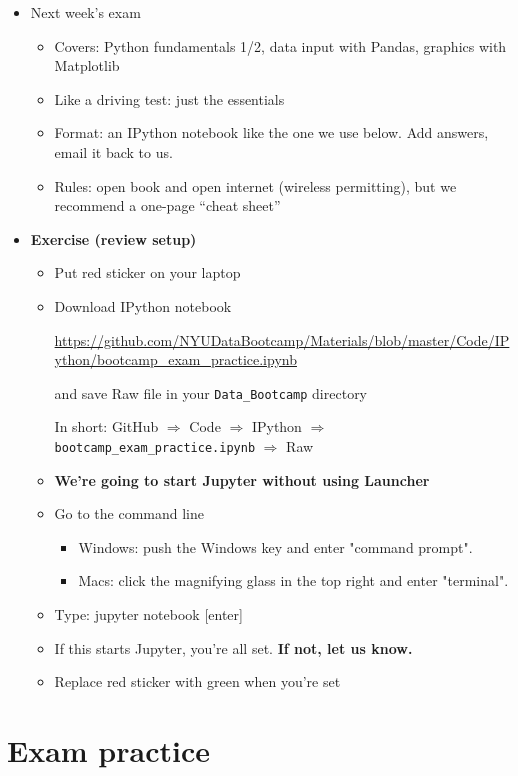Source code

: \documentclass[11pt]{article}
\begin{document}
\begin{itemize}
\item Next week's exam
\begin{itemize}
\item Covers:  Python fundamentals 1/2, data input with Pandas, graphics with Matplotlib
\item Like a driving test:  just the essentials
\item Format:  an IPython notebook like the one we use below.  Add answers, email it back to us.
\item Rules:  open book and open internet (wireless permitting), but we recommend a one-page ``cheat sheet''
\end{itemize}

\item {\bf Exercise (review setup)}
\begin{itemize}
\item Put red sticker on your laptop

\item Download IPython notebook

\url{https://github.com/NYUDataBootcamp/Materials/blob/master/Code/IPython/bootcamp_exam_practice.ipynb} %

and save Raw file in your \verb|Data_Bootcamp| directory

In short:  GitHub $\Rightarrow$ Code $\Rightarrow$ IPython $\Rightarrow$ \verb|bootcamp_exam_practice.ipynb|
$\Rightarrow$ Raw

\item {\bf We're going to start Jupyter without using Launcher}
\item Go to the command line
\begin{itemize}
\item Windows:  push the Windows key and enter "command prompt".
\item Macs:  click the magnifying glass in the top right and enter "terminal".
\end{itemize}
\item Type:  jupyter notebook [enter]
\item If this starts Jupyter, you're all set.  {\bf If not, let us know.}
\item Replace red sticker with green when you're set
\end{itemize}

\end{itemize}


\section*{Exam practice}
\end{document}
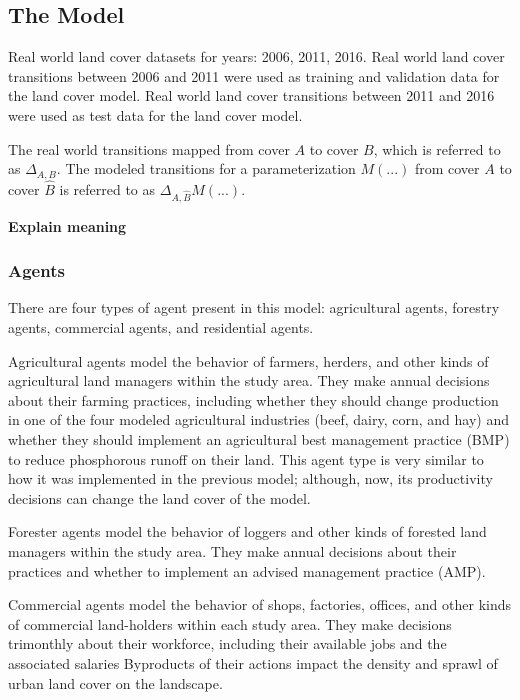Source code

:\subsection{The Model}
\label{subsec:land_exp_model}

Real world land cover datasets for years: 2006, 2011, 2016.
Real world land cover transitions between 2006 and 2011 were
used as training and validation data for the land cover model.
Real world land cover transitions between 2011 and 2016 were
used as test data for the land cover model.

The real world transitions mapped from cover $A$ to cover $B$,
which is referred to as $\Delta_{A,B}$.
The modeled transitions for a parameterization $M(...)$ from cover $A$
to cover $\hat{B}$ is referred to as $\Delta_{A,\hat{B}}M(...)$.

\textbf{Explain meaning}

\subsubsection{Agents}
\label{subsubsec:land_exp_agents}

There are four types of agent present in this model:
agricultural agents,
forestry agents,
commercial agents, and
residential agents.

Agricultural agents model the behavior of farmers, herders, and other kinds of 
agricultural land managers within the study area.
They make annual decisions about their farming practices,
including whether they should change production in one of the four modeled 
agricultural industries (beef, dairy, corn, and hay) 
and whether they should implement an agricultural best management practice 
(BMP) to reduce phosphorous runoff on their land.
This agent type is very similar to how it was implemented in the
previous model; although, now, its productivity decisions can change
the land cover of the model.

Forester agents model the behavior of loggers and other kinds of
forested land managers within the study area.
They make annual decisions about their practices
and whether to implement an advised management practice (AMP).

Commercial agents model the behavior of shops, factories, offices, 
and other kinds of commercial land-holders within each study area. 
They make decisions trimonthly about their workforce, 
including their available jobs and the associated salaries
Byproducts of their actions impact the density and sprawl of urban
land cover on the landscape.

### What this task involves
Each line from the one containing "and other kinds of commercial" to the final line of the entries above must be returned exactly, and no other line may appear.

### Final answer
and other kinds of commercial land-holders within each study area. 
They make decisions trimonthly about their workforce, 
including their available jobs and the associated salaries
Byproducts of their actions impact the density and sprawl of urban
land cover on the landscape.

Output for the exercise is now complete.